Role-Based Access Control
-- Create roles with specific privileges
CREATE ROLE read_only_role;
GRANT CONNECT ON DATABASE webapp_prod TO read_only_role;
GRANT USAGE ON SCHEMA public TO read_only_role;
GRANT SELECT ON ALL TABLES IN SCHEMA public TO read_only_role;
CREATE ROLE read_write_role;
GRANT CONNECT ON DATABASE webapp_prod TO read_write_role;
GRANT USAGE ON SCHEMA public TO read_write_role;
GRANT SELECT, INSERT, UPDATE, DELETE ON ALL TABLES IN SCHEMA public TO read_write_role;
CREATE ROLE admin_role;
GRANT ALL PRIVILEGES ON DATABASE webapp_prod TO admin_role;
-- Create users and assign roles
CREATE USER analyst_user WITH ENCRYPTED PASSWORD 'AnalystPass123!';
GRANT read_only_role TO analyst_user;
CREATE USER app_user WITH ENCRYPTED PASSWORD 'AppPass123!';
GRANT read_write_role TO app_user;
-- Row-level security
CREATE POLICY user_policy ON users
USING (user_id = current_user::text OR current_user = 'admin_role');
ALTER TABLE users ENABLE ROW LEVEL SECURITY;
4. Performance Tuning
Index Optimization
-- Enable pg_stat_statements for query analysis
CREATE EXTENSION IF NOT EXISTS pg_stat_statements;
-- Find missing indexes
SELECT
schemaname,
tablename,
seq_scan,
seq_tup_read,
idx_scan,
seq_tup_read / seq_scan AS avg_seq_read
FROM pg_stat_user_tables
WHERE seq_scan > 0
ORDER BY seq_tup_read DESC
LIMIT 10;
-- Create indexes (CONCURRENTLY to avoid table locks)

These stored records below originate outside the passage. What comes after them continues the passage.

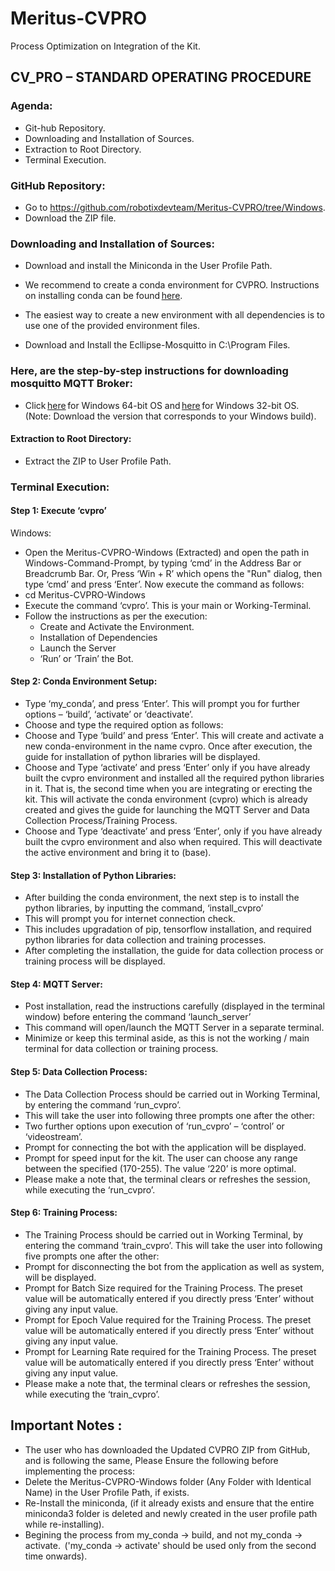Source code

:# Meritus-CVPRO
Process Optimization on Integration of the Kit.


## CV_PRO – STANDARD OPERATING PROCEDURE 

### Agenda: 

- Git-hub Repository. 
- Downloading and Installation of Sources. 
- Extraction to Root Directory. 
- Terminal Execution.

### GitHub Repository: 

- Go to https://github.com/robotixdevteam/Meritus-CVPRO/tree/Windows. 
- Download the ZIP file. 
### Downloading and Installation of Sources: 

- Download and install the Miniconda in the User Profile Path. 
- We recommend to create a conda environment for CVPRO. Instructions on installing conda can be found [here](https://docs.conda.io/projects/conda/en/latest/user-guide/install/).  
- The easiest way to create a new environment with all dependencies is to use one of the provided environment files.   
 
- Download and Install the Ecllipse-Mosquitto in C:\Program Files. 

### Here, are the step-by-step instructions for downloading mosquitto MQTT Broker: 
- Click [here](https://mosquitto.org/files/binary/win64/mosquitto-2.0.15-install-windows-x64.exe) for Windows 64-bit OS and [here](https://mosquitto.org/files/binary/win32/mosquitto-2.0.15-install-windows-x86.exe) for Windows 32-bit OS. (Note: Download the version that corresponds to your Windows build). 
 

 #### Extraction to Root Directory: 

   - Extract the ZIP to User Profile Path. 
 

### Terminal Execution: 

#### Step 1: Execute ‘cvpro’ 

Windows: 
- Open the Meritus-CVPRO-Windows (Extracted) and open the path in Windows-Command-Prompt, by typing ‘cmd’ in the Address Bar or Breadcrumb Bar. Or, Press ‘Win + R’ which opens the "Run" dialog, then type ‘cmd’ and press ‘Enter’. Now execute the command as follows:
- cd Meritus-CVPRO-Windows
- Execute the command ‘cvpro’. This is your main or Working-Terminal.
- Follow the instructions as per the execution:
  - Create and Activate the Environment.
  - Installation of Dependencies
  - Launch the Server
  - ‘Run’ or ‘Train’ the Bot. 
 
#### Step 2: Conda Environment Setup: 

- Type ‘my_conda’, and press ‘Enter’. This will prompt you for further options – ‘build’, ‘activate’ or ‘deactivate’.
- Choose and type the required option as follows:
- Choose and Type ‘build’ and press ‘Enter’. This will create and activate a new conda-environment in the name cvpro. Once after execution, the guide for installation of python libraries will be displayed.
- Choose and Type ‘activate’ and press ‘Enter’ only if you have already built the cvpro environment and installed all the required python libraries in it. That is, the second time when you are integrating or erecting the kit. This will activate the conda environment (cvpro) which is already created and gives the guide for launching the MQTT Server and Data Collection Process/Training Process.
- Choose and Type ‘deactivate’ and press ‘Enter’, only if you have already built the cvpro environment and also when required. This will deactivate the active environment and bring it to (base). 
  

#### Step 3: Installation of Python Libraries: 
- After building the conda environment, the next step is to install the python libraries, by inputting the command, ‘install_cvpro’
- This will prompt you for internet connection check.
- This includes upgradation of pip, tensorflow installation, and required python libraries for data collection and training processes.
- After completing the installation, the guide for data collection process or training process will be displayed. 
 

#### Step 4: MQTT Server: 

- Post installation, read the instructions carefully (displayed in the terminal window) before entering the command ‘launch_server’
- This command will open/launch the MQTT Server in a separate terminal.
- Minimize or keep this terminal aside, as this is not the working / main terminal for data collection or training process.
  
#### Step 5: Data Collection Process: 

- The Data Collection Process should be carried out in Working Terminal, by entering the command ‘run_cvpro’.
- This will take the user into following three prompts one after the other:
- Two further options upon execution of ‘run_cvpro’ – ‘control’ or ‘videostream’.
- Prompt for connecting the bot with the application will be displayed.
- Prompt for speed input for the kit. The user can choose any range between the specified (170-255). The value ‘220’ is more optimal.
- Please make a note that, the terminal clears or refreshes the session, while executing the ‘run_cvpro’.
   
#### Step 6: Training Process: 

- The Training Process should be carried out in Working Terminal, by entering the command ‘train_cvpro’. This will take the user into following five prompts one after the other:
- Prompt for disconnecting the bot from the application as well as system, will be displayed.
- Prompt for Batch Size required for the Training Process. The preset value will be automatically entered if you directly press ‘Enter’ without giving any input value.
- Prompt for Epoch Value required for the Training Process. The preset value will be automatically entered if you directly press ‘Enter’ without giving any input value.
- Prompt for Learning Rate required for the Training Process. The preset value will be automatically entered if you directly press ‘Enter’ without giving any input value.
- Please make a note that, the terminal clears or refreshes the session, while executing the ‘train_cvpro’. 
 

## Important Notes : 
- The user who has downloaded the Updated CVPRO ZIP from GitHub, and is following the same, Please Ensure the following before implementing the process: 
- Delete the Meritus-CVPRO-Windows folder (Any Folder with Identical Name) in the User Profile Path, if exists.
- Re-Install the miniconda, (if it already exists and ensure that the entire miniconda3 folder is deleted and newly created in the user profile path while re-installing).
- Begining the process from my_conda -> build, and not my_conda -> activate.  ('my_conda -> activate' should be used only from the second time onwards).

CREATE INDEX CONCURRENTLY idx_users_email ON users(email);
CREATE INDEX CONCURRENTLY idx_users_created_at ON users(created_at);
CREATE INDEX CONCURRENTLY idx_orders_user_id ON orders(user_id);
CREATE INDEX CONCURRENTLY idx_orders_status_created ON orders(status, created_at);
-- Composite index for common queries
CREATE INDEX CONCURRENTLY idx_orders_user_status
ON orders(user_id, status)
WHERE status IN ('pending', 'processing');
-- Partial index for active records
CREATE INDEX CONCURRENTLY idx_users_active
ON users(email)
WHERE is_active = true;
-- Full-text search index
CREATE INDEX CONCURRENTLY idx_products_search
ON products USING GIN(to_tsvector('english', name || ' ' || description));
-- Find unused indexes
SELECT
schemaname,
tablename,
indexname,
idx_scan,
pg_size_pretty(pg_relation_size(indexrelid)) AS index_size
FROM pg_stat_user_indexes
WHERE idx_scan = 0
AND indexrelid NOT IN (
SELECT indexrelid FROM pg_index WHERE indisunique
)
ORDER BY pg_relation_size(indexrelid) DESC;
Query Optimization
-- Analyze query plans
EXPLAIN (ANALYZE, BUFFERS, FORMAT JSON)
SELECT u.name, COUNT(o.id) as order_count
FROM users u
LEFT JOIN orders o ON u.id = o.user_id
WHERE u.created_at > NOW() - INTERVAL '30 days'
GROUP BY u.id, u.name
ORDER BY order_count DESC
LIMIT 10;
-- Find slow queries
SELECT
query,
calls,
total_exec_time,
mean_exec_time,
max_exec_time,
rows
FROM pg_stat_statements
ORDER BY mean_exec_time DESC
LIMIT 20;
-- Reset statistics
SELECT pg_stat_statements_reset();
-- Vacuum and analyze
VACUUM (ANALYZE, VERBOSE) users;
VACUUM (ANALYZE, VERBOSE) orders;
-- Auto-vacuum tuning for specific table
ALTER TABLE orders SET (
autovacuum_vacuum_scale_factor = 0.05,
autovacuum_analyze_scale_factor = 0.02,
autovacuum_vacuum_cost_delay = 10
);
-- Table bloat check
SELECT
schemaname,
tablename,
pg_size_pretty(pg_total_relation_size(schemaname||'.'||tablename)) AS size,
pg_size_pretty(pg_total_relation_size(schemaname||'.'||tablename) - pg_relation_size(schemaname||'.'||tablename)) AS external_size
FROM pg_tables
WHERE schemaname NOT IN ('pg_catalog', 'information_schema')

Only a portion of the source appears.